Image: Simon Fujiwara, 'A Spire' (4 views), 2015, cast jesmonite (c) The Artist
On 11 June, following a lively symposium, 'Curating the Campus,' Sir Alan Langlands formally launched the University's newest public art work, alongside the artist, Simon Fujiwara, at the Laidlaw Library.
Fujiwara's piece, 'A Spire', is a skyward timeline of Leeds innovation - from its coal-dusted industrial roots, through to the organic forms of modern technology. Lichen and vine forms wind their way up to the top of the work, which culminates in a green roof (not yet visible!) which should begin to grow and overhang the work in time. The chimney form, flanked by two church spires, and overlooked by Parkinson clocktower, reflects not only Leeds's history as the 'city of 100 chimneys' but also signals that the library building it adorns is furnace of learning for our undergraduate students.

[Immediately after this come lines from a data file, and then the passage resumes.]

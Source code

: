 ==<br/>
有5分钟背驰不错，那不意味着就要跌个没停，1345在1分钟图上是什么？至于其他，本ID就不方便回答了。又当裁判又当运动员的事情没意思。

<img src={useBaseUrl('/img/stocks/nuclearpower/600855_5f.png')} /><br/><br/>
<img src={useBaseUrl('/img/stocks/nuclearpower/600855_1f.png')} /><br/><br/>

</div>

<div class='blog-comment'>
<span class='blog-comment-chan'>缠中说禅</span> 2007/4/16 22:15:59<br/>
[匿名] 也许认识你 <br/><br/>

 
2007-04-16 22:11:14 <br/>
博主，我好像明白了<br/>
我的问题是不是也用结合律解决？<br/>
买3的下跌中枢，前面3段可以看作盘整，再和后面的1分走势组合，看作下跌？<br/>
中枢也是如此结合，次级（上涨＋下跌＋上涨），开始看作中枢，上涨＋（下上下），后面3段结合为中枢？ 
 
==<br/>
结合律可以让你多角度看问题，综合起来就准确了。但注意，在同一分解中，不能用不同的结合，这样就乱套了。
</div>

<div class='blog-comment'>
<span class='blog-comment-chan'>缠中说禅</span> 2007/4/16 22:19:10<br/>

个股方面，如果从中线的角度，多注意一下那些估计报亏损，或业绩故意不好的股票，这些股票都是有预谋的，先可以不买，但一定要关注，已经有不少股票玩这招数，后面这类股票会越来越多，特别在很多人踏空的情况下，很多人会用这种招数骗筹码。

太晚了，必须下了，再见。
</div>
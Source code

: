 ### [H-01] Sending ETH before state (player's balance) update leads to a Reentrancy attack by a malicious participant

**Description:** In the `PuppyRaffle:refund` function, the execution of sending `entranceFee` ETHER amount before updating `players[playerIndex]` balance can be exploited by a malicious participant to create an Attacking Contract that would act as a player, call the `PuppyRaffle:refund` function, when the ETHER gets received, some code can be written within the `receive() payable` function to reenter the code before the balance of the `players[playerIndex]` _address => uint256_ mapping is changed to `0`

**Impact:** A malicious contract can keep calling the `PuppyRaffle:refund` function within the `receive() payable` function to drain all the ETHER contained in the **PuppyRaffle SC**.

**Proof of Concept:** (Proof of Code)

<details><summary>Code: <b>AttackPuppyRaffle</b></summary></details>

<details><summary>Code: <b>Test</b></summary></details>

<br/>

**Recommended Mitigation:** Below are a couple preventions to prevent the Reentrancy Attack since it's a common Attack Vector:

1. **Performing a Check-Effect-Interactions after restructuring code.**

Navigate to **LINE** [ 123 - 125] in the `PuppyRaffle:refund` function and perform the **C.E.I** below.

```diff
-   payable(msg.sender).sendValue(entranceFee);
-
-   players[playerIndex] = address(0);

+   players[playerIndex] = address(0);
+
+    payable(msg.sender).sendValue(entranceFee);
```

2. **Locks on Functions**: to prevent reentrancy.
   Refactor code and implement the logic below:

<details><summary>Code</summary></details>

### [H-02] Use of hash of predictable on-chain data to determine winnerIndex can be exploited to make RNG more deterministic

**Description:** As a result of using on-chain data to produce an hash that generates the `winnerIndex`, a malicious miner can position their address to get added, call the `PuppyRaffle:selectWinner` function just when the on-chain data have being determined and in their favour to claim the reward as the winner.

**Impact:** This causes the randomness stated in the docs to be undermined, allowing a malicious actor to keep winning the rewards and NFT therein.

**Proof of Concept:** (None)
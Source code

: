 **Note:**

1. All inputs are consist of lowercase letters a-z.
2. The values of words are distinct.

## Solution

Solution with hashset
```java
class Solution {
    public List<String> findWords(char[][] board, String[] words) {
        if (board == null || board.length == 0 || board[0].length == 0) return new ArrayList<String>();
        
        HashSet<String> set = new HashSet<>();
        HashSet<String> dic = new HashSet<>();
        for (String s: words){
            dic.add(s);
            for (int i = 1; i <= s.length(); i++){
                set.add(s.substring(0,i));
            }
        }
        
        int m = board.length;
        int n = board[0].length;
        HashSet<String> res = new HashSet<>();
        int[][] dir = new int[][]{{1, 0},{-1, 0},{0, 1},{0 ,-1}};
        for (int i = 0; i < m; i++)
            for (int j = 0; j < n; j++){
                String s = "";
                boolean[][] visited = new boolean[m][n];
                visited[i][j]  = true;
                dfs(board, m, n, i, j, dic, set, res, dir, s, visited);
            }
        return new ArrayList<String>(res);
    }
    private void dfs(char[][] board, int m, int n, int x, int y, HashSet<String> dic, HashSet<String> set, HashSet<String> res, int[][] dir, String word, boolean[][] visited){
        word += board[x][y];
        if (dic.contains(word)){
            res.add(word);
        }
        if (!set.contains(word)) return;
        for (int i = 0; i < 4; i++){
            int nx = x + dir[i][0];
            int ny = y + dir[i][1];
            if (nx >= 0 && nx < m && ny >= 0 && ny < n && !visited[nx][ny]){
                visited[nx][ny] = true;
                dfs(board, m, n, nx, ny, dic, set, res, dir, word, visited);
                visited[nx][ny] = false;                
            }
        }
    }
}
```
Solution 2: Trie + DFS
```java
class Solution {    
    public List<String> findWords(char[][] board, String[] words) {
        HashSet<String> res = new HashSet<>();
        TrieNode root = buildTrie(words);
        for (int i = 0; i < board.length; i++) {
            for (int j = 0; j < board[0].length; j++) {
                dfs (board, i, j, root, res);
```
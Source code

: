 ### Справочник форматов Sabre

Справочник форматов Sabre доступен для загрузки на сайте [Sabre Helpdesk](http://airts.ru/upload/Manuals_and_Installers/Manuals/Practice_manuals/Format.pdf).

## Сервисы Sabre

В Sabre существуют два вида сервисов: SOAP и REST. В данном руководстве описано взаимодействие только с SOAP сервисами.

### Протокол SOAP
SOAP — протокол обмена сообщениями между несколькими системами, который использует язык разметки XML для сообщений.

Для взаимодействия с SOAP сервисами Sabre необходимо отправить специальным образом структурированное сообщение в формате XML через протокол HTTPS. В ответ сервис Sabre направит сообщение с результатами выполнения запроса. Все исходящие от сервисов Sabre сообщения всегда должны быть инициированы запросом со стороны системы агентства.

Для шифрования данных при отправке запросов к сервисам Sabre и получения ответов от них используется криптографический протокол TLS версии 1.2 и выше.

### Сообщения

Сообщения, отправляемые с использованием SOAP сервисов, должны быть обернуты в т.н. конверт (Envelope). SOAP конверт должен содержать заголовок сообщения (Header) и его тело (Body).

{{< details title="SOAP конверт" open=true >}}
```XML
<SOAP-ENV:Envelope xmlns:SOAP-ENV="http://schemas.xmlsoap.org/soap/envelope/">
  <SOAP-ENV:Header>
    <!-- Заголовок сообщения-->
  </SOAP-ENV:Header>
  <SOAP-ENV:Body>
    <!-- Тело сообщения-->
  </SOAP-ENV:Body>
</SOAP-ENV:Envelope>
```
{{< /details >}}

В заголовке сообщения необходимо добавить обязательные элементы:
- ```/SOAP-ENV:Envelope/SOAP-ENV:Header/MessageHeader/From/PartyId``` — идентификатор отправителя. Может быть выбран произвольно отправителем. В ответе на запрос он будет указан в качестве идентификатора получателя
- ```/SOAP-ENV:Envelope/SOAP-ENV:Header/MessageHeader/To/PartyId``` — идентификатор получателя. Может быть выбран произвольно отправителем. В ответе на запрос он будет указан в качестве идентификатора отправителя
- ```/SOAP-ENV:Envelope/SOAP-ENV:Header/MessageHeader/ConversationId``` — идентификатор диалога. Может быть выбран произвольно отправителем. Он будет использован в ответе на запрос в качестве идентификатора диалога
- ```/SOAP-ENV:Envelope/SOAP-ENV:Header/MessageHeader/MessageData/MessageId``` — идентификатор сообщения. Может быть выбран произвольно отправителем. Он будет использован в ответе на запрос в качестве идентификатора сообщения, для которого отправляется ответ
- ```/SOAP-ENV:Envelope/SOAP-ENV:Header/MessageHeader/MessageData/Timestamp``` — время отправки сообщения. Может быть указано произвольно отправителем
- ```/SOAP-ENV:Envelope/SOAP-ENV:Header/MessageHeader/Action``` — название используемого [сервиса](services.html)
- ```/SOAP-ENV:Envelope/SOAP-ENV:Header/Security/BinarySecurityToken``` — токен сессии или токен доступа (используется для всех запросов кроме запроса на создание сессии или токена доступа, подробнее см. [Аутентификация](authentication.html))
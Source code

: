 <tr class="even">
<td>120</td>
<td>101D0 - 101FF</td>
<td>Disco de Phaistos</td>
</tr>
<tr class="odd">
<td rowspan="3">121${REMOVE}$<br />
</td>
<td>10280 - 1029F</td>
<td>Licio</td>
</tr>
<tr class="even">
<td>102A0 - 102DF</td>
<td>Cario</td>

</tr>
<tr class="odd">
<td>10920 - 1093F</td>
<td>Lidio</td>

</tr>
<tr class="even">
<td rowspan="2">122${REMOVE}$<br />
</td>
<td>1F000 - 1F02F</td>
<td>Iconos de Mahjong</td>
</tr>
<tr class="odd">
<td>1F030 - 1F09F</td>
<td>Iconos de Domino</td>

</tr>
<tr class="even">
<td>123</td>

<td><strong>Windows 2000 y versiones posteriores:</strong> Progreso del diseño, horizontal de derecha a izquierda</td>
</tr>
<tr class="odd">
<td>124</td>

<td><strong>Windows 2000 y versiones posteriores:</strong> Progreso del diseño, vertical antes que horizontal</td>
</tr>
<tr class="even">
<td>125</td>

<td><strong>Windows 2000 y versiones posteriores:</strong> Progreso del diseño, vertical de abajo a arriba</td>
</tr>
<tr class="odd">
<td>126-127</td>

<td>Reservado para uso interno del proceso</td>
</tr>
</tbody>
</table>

The British-Japanese artist Simon Fujiwara is already known in Leeds for his work recently acquired for Leeds Art Gallery, 'Rebekkah'. Fujiwara developed 'A Spire' after several research visits to the University of Leeds, where he met staff and researchers, and explored current research projects in subjects as diverse as plant biology and robotics. A small display in the Gallery over the summer shows Fujiwara's process in creating the piece.
Poet Helen Mort, the University's Douglas Caster Cultural Fellow, read her 4-part poem 'Spires', which was commissioned for the launch of the new sculpture. Mort has also written poems for 'The Dreamer' and 'Meet, Sit and Talk', which you can read in our Public Art Trail, available at the Gallery. If you, too, feel inspired, we welcome your poetic responses to our public art for inclusion in next year's Trail!